I blow out an exasperated breath and saunter to the kitchen island while Ty unpacks the food. “That was nice of you.”
Celeste widens her eyes and throws her arms in the air. “A full sentence. That deserves wine.”
She spins, gathering glasses and a bottle of Cabernet before returning to me with a beaming grin as she pours some for each of us.

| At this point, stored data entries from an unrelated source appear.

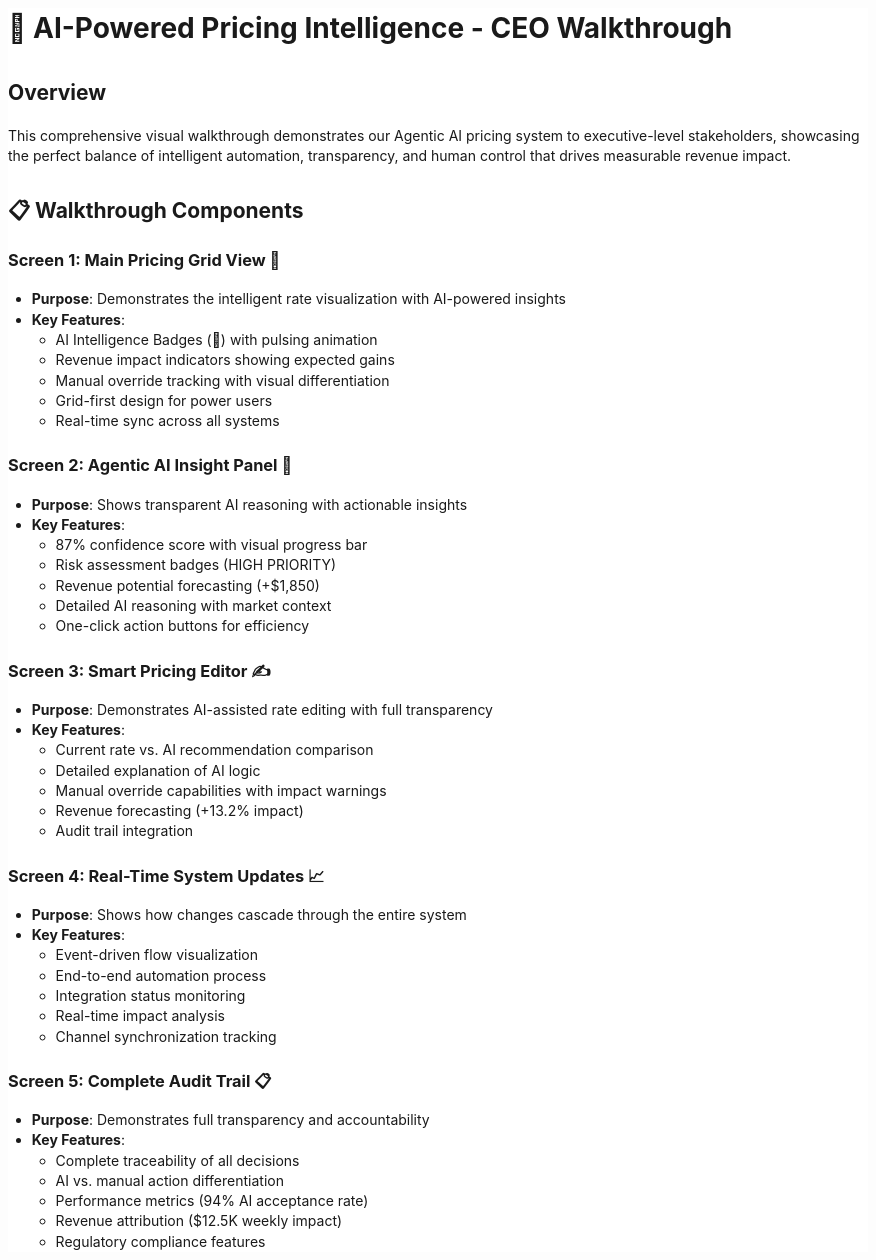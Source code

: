 # 🧠 AI-Powered Pricing Intelligence - CEO Walkthrough

## Overview

This comprehensive visual walkthrough demonstrates our Agentic AI pricing system to executive-level stakeholders, showcasing the perfect balance of intelligent automation, transparency, and human control that drives measurable revenue impact.

## 📋 Walkthrough Components

### **Screen 1: Main Pricing Grid View** 🧩
- **Purpose**: Demonstrates the intelligent rate visualization with AI-powered insights
- **Key Features**:
  - AI Intelligence Badges (🧠) with pulsing animation
  - Revenue impact indicators showing expected gains
  - Manual override tracking with visual differentiation
  - Grid-first design for power users
  - Real-time sync across all systems

### **Screen 2: Agentic AI Insight Panel** 🧠
- **Purpose**: Shows transparent AI reasoning with actionable insights
- **Key Features**:
  - 87% confidence score with visual progress bar
  - Risk assessment badges (HIGH PRIORITY)
  - Revenue potential forecasting (+$1,850)
  - Detailed AI reasoning with market context
  - One-click action buttons for efficiency

### **Screen 3: Smart Pricing Editor** ✍️
- **Purpose**: Demonstrates AI-assisted rate editing with full transparency
- **Key Features**:
  - Current rate vs. AI recommendation comparison
  - Detailed explanation of AI logic
  - Manual override capabilities with impact warnings
  - Revenue forecasting (+13.2% impact)
  - Audit trail integration

### **Screen 4: Real-Time System Updates** 📈
- **Purpose**: Shows how changes cascade through the entire system
- **Key Features**:
  - Event-driven flow visualization
  - End-to-end automation process
  - Integration status monitoring
  - Real-time impact analysis
  - Channel synchronization tracking

### **Screen 5: Complete Audit Trail** 📋
- **Purpose**: Demonstrates full transparency and accountability
- **Key Features**:
  - Complete traceability of all decisions
  - AI vs. manual action differentiation
  - Performance metrics (94% AI acceptance rate)
  - Revenue attribution ($12.5K weekly impact)
  - Regulatory compliance features
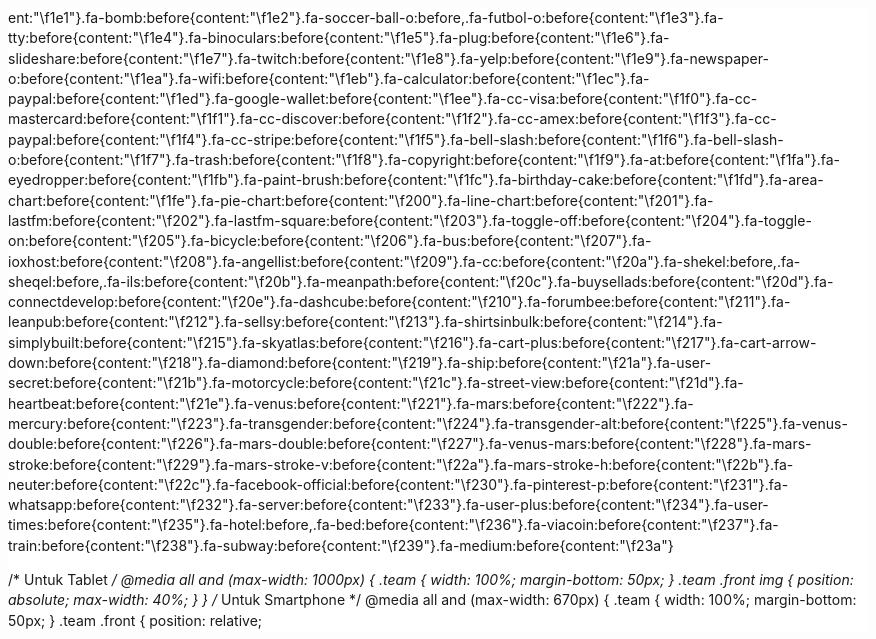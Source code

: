 ent:"\f1e1"}.fa-bomb:before{content:"\f1e2"}.fa-soccer-ball-o:before,.fa-futbol-o:before{content:"\f1e3"}.fa-tty:before{content:"\f1e4"}.fa-binoculars:before{content:"\f1e5"}.fa-plug:before{content:"\f1e6"}.fa-slideshare:before{content:"\f1e7"}.fa-twitch:before{content:"\f1e8"}.fa-yelp:before{content:"\f1e9"}.fa-newspaper-o:before{content:"\f1ea"}.fa-wifi:before{content:"\f1eb"}.fa-calculator:before{content:"\f1ec"}.fa-paypal:before{content:"\f1ed"}.fa-google-wallet:before{content:"\f1ee"}.fa-cc-visa:before{content:"\f1f0"}.fa-cc-mastercard:before{content:"\f1f1"}.fa-cc-discover:before{content:"\f1f2"}.fa-cc-amex:before{content:"\f1f3"}.fa-cc-paypal:before{content:"\f1f4"}.fa-cc-stripe:before{content:"\f1f5"}.fa-bell-slash:before{content:"\f1f6"}.fa-bell-slash-o:before{content:"\f1f7"}.fa-trash:before{content:"\f1f8"}.fa-copyright:before{content:"\f1f9"}.fa-at:before{content:"\f1fa"}.fa-eyedropper:before{content:"\f1fb"}.fa-paint-brush:before{content:"\f1fc"}.fa-birthday-cake:before{content:"\f1fd"}.fa-area-chart:before{content:"\f1fe"}.fa-pie-chart:before{content:"\f200"}.fa-line-chart:before{content:"\f201"}.fa-lastfm:before{content:"\f202"}.fa-lastfm-square:before{content:"\f203"}.fa-toggle-off:before{content:"\f204"}.fa-toggle-on:before{content:"\f205"}.fa-bicycle:before{content:"\f206"}.fa-bus:before{content:"\f207"}.fa-ioxhost:before{content:"\f208"}.fa-angellist:before{content:"\f209"}.fa-cc:before{content:"\f20a"}.fa-shekel:before,.fa-sheqel:before,.fa-ils:before{content:"\f20b"}.fa-meanpath:before{content:"\f20c"}.fa-buysellads:before{content:"\f20d"}.fa-connectdevelop:before{content:"\f20e"}.fa-dashcube:before{content:"\f210"}.fa-forumbee:before{content:"\f211"}.fa-leanpub:before{content:"\f212"}.fa-sellsy:before{content:"\f213"}.fa-shirtsinbulk:before{content:"\f214"}.fa-simplybuilt:before{content:"\f215"}.fa-skyatlas:before{content:"\f216"}.fa-cart-plus:before{content:"\f217"}.fa-cart-arrow-down:before{content:"\f218"}.fa-diamond:before{content:"\f219"}.fa-ship:before{content:"\f21a"}.fa-user-secret:before{content:"\f21b"}.fa-motorcycle:before{content:"\f21c"}.fa-street-view:before{content:"\f21d"}.fa-heartbeat:before{content:"\f21e"}.fa-venus:before{content:"\f221"}.fa-mars:before{content:"\f222"}.fa-mercury:before{content:"\f223"}.fa-transgender:before{content:"\f224"}.fa-transgender-alt:before{content:"\f225"}.fa-venus-double:before{content:"\f226"}.fa-mars-double:before{content:"\f227"}.fa-venus-mars:before{content:"\f228"}.fa-mars-stroke:before{content:"\f229"}.fa-mars-stroke-v:before{content:"\f22a"}.fa-mars-stroke-h:before{content:"\f22b"}.fa-neuter:before{content:"\f22c"}.fa-facebook-official:before{content:"\f230"}.fa-pinterest-p:before{content:"\f231"}.fa-whatsapp:before{content:"\f232"}.fa-server:before{content:"\f233"}.fa-user-plus:before{content:"\f234"}.fa-user-times:before{content:"\f235"}.fa-hotel:before,.fa-bed:before{content:"\f236"}.fa-viacoin:before{content:"\f237"}.fa-train:before{content:"\f238"}.fa-subway:before{content:"\f239"}.fa-medium:before{content:"\f23a"}
 
 /* Untuk Tablet */
@media all and (max-width: 1000px) {
  .team {
    width: 100%;
    margin-bottom: 50px;
  }
  .team .front img {
    position: absolute;
    max-width: 40%;
  }
}
/* Untuk Smartphone */
@media all and (max-width: 670px) {
  .team {
    width: 100%;
    margin-bottom: 50px;
  }
  .team .front {
    position: relative;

Against my better judgment, I relax a smidgen and enjoy the company. The truth is, I’ve been lonely. So lonely that my bones ache. But craving community will only leave me vulnerable. And this group is a little off. When Celeste mentions the main house, it sounds like there are several couples living together, though not in a multigenerational arrangement, like mine was. I’ve decided not to ask for clarification. It will be time for me to move on soon anyway.
I swirl my wine while the pasta is heating up on the stove, relishing the bold flavor when it hits my tongue. “When do I get a new placement, like the other women did?”
Ty slides a plate and utensils in front of me, his gaze meeting mine. “Your case is a bit more complicated.”
My heart leaps to my throat, but I refuse to show how scared I am, so I state my inkling matter-of-factly. “They found me.”
“No.” His index finger taps on my hand, which is now fisting the stem of my wine goblet. “There have been some developments though.”
I set my glass down, no longer capable of ingesting anything. “Developments?”
With what? My whereabouts?
“Hey,” he says, moving back to the stove to stir the ravioli, “you’re okay. I don’t know what’s going on, but if it was anything that endangered you, Wells or Ivy would have told me.”
Wells and Ivy were also part of the transport team. I didn’t form much of an opinion about them because our interactions were brief. Maybe I should have, if my welfare is in their hands.
Picking up my fork, I clank it against my plate, the tinny ding consuming me. All my focus narrows to the simple ping, ping, ping .
Until the door cracks open and a voice from the beyond filters through the space. “Ty!”
I clutch my chest, my lungs emptying out. I must be having a psychotic break because I swear that’s the voice I’ve been hearing in my dreams for well over a decade.
Ty and Celeste both appear alarmed, which leaves me even more confused.
“Be right out, Big Guy,” Ty hollers as he wipes off his hands and glances at Celeste and me. “He won’t come in.”
“He’s on his way. We’ve got indecent ladies in here,” Celeste sings.
That must be a safety precaution for the shelter. Ty is the only man who has been in here. Still, they’re awfully jumpy.
“Hurry the fuck up, Tytan!” the Big Guy yells.
I am absolutely having a breakdown. The tone is deeper, but still …
“Wells is all up my ass about the fire and—”
“Not now,” Ty grits out as he sprints to the door.
“Who is that?” I ask, unable to hold back. That rasp alone could be my undoing. There’s a glimpse of a mammoth, tatted bicep that isn’t at all recognizable, though that bronze skin tone is, and my mind can’t let it go. “That voice … I know that voice.”
And at the sound of mine, that familiar rasp morphs into a furious rumble. “Who the fuck said that?”